··· INFORMATION GIVEN

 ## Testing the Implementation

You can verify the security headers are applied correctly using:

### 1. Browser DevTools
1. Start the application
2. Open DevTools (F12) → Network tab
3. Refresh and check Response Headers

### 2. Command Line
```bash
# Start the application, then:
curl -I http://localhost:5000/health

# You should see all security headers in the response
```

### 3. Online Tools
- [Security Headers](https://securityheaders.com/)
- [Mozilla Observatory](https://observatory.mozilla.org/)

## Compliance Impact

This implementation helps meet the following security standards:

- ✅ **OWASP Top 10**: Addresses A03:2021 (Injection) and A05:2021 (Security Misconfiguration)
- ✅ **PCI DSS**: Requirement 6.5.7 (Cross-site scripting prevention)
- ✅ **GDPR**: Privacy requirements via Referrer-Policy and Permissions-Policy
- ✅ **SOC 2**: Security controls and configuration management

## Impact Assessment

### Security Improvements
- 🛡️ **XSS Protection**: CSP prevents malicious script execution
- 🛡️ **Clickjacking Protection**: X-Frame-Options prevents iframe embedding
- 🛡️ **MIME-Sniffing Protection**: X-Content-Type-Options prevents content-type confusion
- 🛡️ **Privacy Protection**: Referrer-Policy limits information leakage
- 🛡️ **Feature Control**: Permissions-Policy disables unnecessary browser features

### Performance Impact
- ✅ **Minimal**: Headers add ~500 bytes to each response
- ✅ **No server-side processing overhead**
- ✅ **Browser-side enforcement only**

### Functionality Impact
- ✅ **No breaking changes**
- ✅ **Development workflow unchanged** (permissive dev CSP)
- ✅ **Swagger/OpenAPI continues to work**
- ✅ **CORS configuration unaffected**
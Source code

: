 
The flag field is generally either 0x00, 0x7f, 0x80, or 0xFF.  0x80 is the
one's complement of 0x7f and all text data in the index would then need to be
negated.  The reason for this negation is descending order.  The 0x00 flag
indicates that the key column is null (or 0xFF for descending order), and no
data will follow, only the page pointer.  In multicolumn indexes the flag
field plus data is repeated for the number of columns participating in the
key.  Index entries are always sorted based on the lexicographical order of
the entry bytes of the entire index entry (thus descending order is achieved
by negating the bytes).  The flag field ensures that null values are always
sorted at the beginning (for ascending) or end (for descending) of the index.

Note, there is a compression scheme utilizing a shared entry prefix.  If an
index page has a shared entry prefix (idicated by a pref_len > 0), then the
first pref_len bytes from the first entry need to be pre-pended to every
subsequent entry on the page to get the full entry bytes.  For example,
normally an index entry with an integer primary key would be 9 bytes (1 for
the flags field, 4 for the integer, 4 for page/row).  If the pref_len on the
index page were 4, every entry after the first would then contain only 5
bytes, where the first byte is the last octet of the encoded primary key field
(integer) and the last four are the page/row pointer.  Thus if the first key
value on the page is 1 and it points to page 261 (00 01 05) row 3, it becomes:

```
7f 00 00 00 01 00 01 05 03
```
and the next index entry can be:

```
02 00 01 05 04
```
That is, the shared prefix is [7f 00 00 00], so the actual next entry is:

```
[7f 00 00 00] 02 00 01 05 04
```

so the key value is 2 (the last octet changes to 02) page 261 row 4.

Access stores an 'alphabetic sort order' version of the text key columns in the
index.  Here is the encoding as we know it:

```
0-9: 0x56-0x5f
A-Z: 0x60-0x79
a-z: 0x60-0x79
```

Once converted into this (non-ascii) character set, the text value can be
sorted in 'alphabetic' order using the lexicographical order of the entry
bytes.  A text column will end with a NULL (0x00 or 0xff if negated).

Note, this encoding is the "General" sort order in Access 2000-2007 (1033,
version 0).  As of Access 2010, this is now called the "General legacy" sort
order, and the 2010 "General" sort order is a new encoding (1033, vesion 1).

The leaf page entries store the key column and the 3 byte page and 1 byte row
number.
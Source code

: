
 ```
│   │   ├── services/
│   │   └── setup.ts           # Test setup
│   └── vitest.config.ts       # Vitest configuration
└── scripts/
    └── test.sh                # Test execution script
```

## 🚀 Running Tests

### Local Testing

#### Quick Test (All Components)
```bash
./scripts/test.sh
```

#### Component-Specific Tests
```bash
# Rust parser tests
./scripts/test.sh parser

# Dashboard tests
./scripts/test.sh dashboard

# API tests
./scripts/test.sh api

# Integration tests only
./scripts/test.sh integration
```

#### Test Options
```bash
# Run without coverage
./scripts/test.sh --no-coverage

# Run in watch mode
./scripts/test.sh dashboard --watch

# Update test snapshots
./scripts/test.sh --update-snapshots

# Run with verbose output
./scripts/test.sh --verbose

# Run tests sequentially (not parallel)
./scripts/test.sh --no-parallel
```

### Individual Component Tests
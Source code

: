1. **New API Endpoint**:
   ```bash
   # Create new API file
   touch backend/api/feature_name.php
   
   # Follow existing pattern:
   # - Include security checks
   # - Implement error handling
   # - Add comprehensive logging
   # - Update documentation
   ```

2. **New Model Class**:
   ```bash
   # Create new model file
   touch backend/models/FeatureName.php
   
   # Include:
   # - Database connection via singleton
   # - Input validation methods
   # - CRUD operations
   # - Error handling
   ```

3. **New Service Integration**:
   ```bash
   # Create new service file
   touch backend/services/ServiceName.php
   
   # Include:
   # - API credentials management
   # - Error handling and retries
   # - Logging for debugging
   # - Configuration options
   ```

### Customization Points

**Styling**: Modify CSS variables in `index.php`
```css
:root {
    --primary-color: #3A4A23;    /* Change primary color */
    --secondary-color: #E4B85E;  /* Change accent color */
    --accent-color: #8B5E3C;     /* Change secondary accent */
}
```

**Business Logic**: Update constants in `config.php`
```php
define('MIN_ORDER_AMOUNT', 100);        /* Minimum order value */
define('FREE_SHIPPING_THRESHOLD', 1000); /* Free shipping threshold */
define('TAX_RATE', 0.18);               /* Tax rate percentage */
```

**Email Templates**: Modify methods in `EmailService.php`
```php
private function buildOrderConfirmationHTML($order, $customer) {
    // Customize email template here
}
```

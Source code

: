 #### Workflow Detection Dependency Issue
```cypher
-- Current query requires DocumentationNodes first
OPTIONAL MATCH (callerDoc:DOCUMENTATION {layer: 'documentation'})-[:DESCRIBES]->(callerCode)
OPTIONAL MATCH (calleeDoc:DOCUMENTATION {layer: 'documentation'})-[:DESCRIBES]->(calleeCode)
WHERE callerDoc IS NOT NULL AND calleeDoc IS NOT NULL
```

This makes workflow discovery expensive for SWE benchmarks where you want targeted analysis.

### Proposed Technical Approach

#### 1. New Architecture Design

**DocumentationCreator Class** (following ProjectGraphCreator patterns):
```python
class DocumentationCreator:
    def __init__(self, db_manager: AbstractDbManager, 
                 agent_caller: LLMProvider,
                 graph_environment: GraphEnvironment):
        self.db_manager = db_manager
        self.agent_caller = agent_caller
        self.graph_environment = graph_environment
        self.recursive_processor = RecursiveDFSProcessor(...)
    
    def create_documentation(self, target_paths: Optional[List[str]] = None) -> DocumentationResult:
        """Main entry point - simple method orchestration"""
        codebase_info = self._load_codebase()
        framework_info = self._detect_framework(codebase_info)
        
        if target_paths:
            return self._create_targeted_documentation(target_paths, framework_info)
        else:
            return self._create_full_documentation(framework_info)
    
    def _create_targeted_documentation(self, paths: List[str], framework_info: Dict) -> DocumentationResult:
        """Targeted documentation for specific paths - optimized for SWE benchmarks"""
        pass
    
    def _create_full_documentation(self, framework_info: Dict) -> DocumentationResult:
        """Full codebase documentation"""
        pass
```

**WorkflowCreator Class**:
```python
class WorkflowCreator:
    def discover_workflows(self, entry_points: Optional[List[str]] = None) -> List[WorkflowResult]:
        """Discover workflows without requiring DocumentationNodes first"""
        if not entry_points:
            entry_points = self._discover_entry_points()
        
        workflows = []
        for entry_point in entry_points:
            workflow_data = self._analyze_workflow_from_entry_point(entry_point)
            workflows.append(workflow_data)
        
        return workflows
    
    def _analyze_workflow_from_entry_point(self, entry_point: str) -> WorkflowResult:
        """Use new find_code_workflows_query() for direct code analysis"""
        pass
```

······

• [PROBLEM REQUIREMENTS] In the listing, find all lines with the string "return" and copy them.

• [RESULT OF THIS EXERCISE]
            return self._create_targeted_documentation(target_paths, framework_info)
            return self._create_full_documentation(framework_info)
        return workflows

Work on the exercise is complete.